Start of Data extract
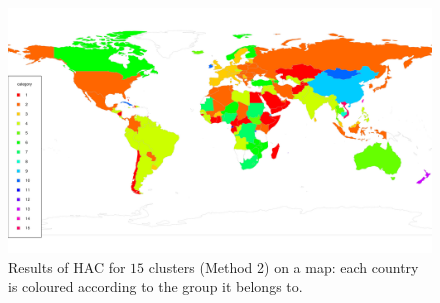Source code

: \documentclass[a4paper,12pt]{article}
\numberwithin{equation}{section}
\begin{document}
\begin{figure}[t!]
\begin{minipage}[t]{0.98\textwidth}
\includegraphics[width=\textwidth]{plots/choropleth_alt_15}
\caption{Results of HAC for $15$ clusters (Method 2) on a map: each country is coloured according to the group it belongs to.}\label{fig:map_alt_15cl}
\end{minipage}
\end{figure}
\end{document}
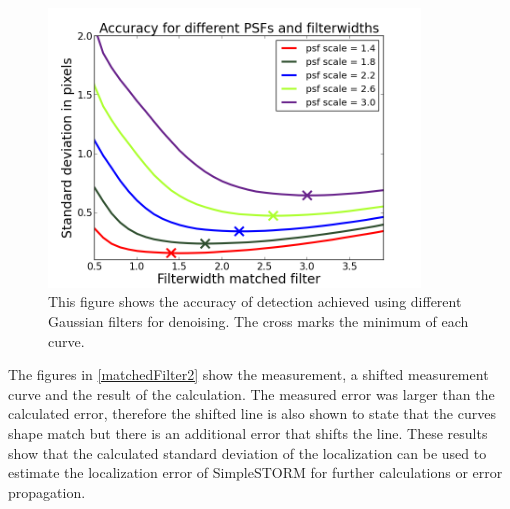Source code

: \begin{figure}
\centering
\includegraphics[width = 0.88\textwidth]{pictures/matchedFilterPlots1.png}
	 \caption{This figure shows the accuracy of detection achieved using different Gaussian filters for denoising. The cross marks the minimum of each curve.}
	\label{matchedFilter1}
\end{figure}

The figures in \ref{matchedFilter2} show the measurement, a shifted measurement curve and the result of the calculation. The measured error was larger than the calculated error, therefore the shifted line is also shown to state that the curves shape match but there is an additional error that shifts the line. \newline
These results show that the calculated standard deviation of the localization can be used to estimate the localization error of SimpleSTORM for further calculations or error propagation.

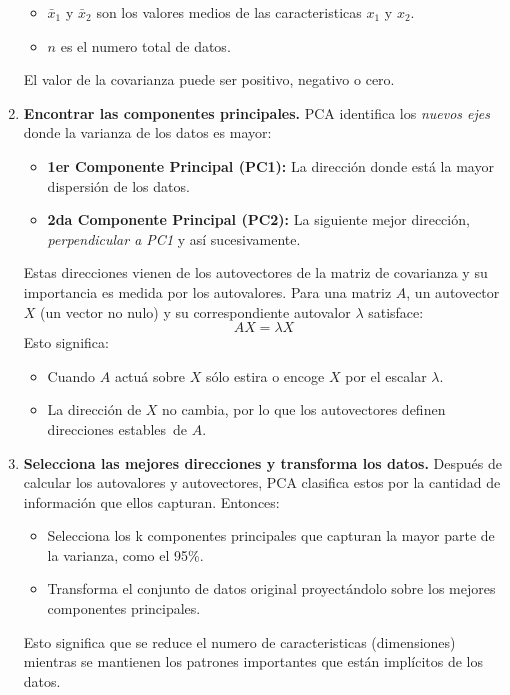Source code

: \documentclass[spanish,11pt,letterpaper,oneside]{memoir}
\begin{document}
\begin{enumerate}
\begin{itemize}
			\item $\bar{x}_1$ y $\bar{x}_2$ son los valores medios de las caracteristicas $x_1$ y $x_2$.
			\item $n$ es el numero total de datos.
		\end{itemize}
		El valor de la covarianza puede ser positivo, negativo o cero.
		\item \textbf{Encontrar las componentes principales.}
		PCA identifica los \textit{nuevos ejes} donde la varianza de los datos es mayor:
		\begin{itemize}
			\item \textbf{1er Componente Principal (PC1):} La dirección donde está la mayor dispersión de los datos.
			\item \textbf{2da Componente Principal (PC2):} La siguiente mejor dirección, \textit{perpendicular a PC1} y así sucesivamente.
		\end{itemize}
		Estas direcciones vienen de los autovectores de la matriz de covarianza y su importancia es medida por los autovalores. Para una matriz $A$, un autovector $X$ (un vector no nulo) y su correspondiente autovalor $\lambda$ satisface:
		\begin{equation}
			\label{eq:autovalores}
			AX = \lambda X
		\end{equation}
		Esto significa:
		\begin{itemize}
			\item Cuando $A$ actuá sobre $X$ sólo estira o encoge $X$ por el escalar $\lambda$.
			\item La dirección de $X$ no cambia, por lo que los autovectores definen \guillemetleft direcciones estables\guillemetright \ de $A$.
		\end{itemize}
		\item \textbf{Selecciona las mejores direcciones y transforma los datos.}
		Después de calcular los autovalores y autovectores, PCA clasifica estos por la cantidad de información que ellos capturan. Entonces: 
		\begin{itemize}
			\item Selecciona los k componentes principales que capturan la mayor parte de la varianza, como el 95\%.
			\item Transforma el conjunto de datos original proyectándolo sobre los mejores componentes principales. 
		\end{itemize}
		Esto significa que se reduce el numero de caracteristicas (dimensiones) mientras se mantienen los patrones importantes que están implícitos de los datos.
	\end{enumerate}
	
\end{document}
End of Data extract
Restate the records above word for word. Skip every picture.

*Answer to the exercise*:
Source code

: \documentclass[a4paper,12pt]{article}
\numberwithin{equation}{section}
\begin{document}
\begin{figure}[t!]
\begin{minipage}[t]{0.98\textwidth}
\includegraphics[width=\textwidth]{plots/choropleth_alt_15}
\caption{Results of HAC for $15$ clusters (Method 2) on a map: each country is coloured according to the group it belongs to.}\label{fig:map_alt_15cl}
\end{minipage}
\end{figure}
\end{document}
Source code

: \begin{figure}
\centering
\includegraphics[width = 0.88\textwidth]{pictures/matchedFilterPlots1.png}
	 \caption{This figure shows the accuracy of detection achieved using different Gaussian filters for denoising. The cross marks the minimum of each curve.}
	\label{matchedFilter1}
\end{figure}

The figures in \ref{matchedFilter2} show the measurement, a shifted measurement curve and the result of the calculation. The measured error was larger than the calculated error, therefore the shifted line is also shown to state that the curves shape match but there is an additional error that shifts the line. \newline
These results show that the calculated standard deviation of the localization can be used to estimate the localization error of SimpleSTORM for further calculations or error propagation.

Source code

: \documentclass[spanish,11pt,letterpaper,oneside]{memoir}
\begin{document}
\begin{enumerate}
\begin{itemize}
			\item $\bar{x}_1$ y $\bar{x}_2$ son los valores medios de las caracteristicas $x_1$ y $x_2$.
			\item $n$ es el numero total de datos.
		\end{itemize}
		El valor de la covarianza puede ser positivo, negativo o cero.
		\item \textbf{Encontrar las componentes principales.}
		PCA identifica los \textit{nuevos ejes} donde la varianza de los datos es mayor:
		\begin{itemize}
			\item \textbf{1er Componente Principal (PC1):} La dirección donde está la mayor dispersión de los datos.
			\item \textbf{2da Componente Principal (PC2):} La siguiente mejor dirección, \textit{perpendicular a PC1} y así sucesivamente.
		\end{itemize}
		Estas direcciones vienen de los autovectores de la matriz de covarianza y su importancia es medida por los autovalores. Para una matriz $A$, un autovector $X$ (un vector no nulo) y su correspondiente autovalor $\lambda$ satisface:
		\begin{equation}
			\label{eq:autovalores}
			AX = \lambda X
		\end{equation}
		Esto significa:
		\begin{itemize}
			\item Cuando $A$ actuá sobre $X$ sólo estira o encoge $X$ por el escalar $\lambda$.
			\item La dirección de $X$ no cambia, por lo que los autovectores definen \guillemetleft direcciones estables\guillemetright \ de $A$.
		\end{itemize}
		\item \textbf{Selecciona las mejores direcciones y transforma los datos.}
		Después de calcular los autovalores y autovectores, PCA clasifica estos por la cantidad de información que ellos capturan. Entonces: 
		\begin{itemize}
			\item Selecciona los k componentes principales que capturan la mayor parte de la varianza, como el 95\%.
			\item Transforma el conjunto de datos original proyectándolo sobre los mejores componentes principales. 
		\end{itemize}
		Esto significa que se reduce el numero de caracteristicas (dimensiones) mientras se mantienen los patrones importantes que están implícitos de los datos.
	\end{enumerate}
	
\end{document}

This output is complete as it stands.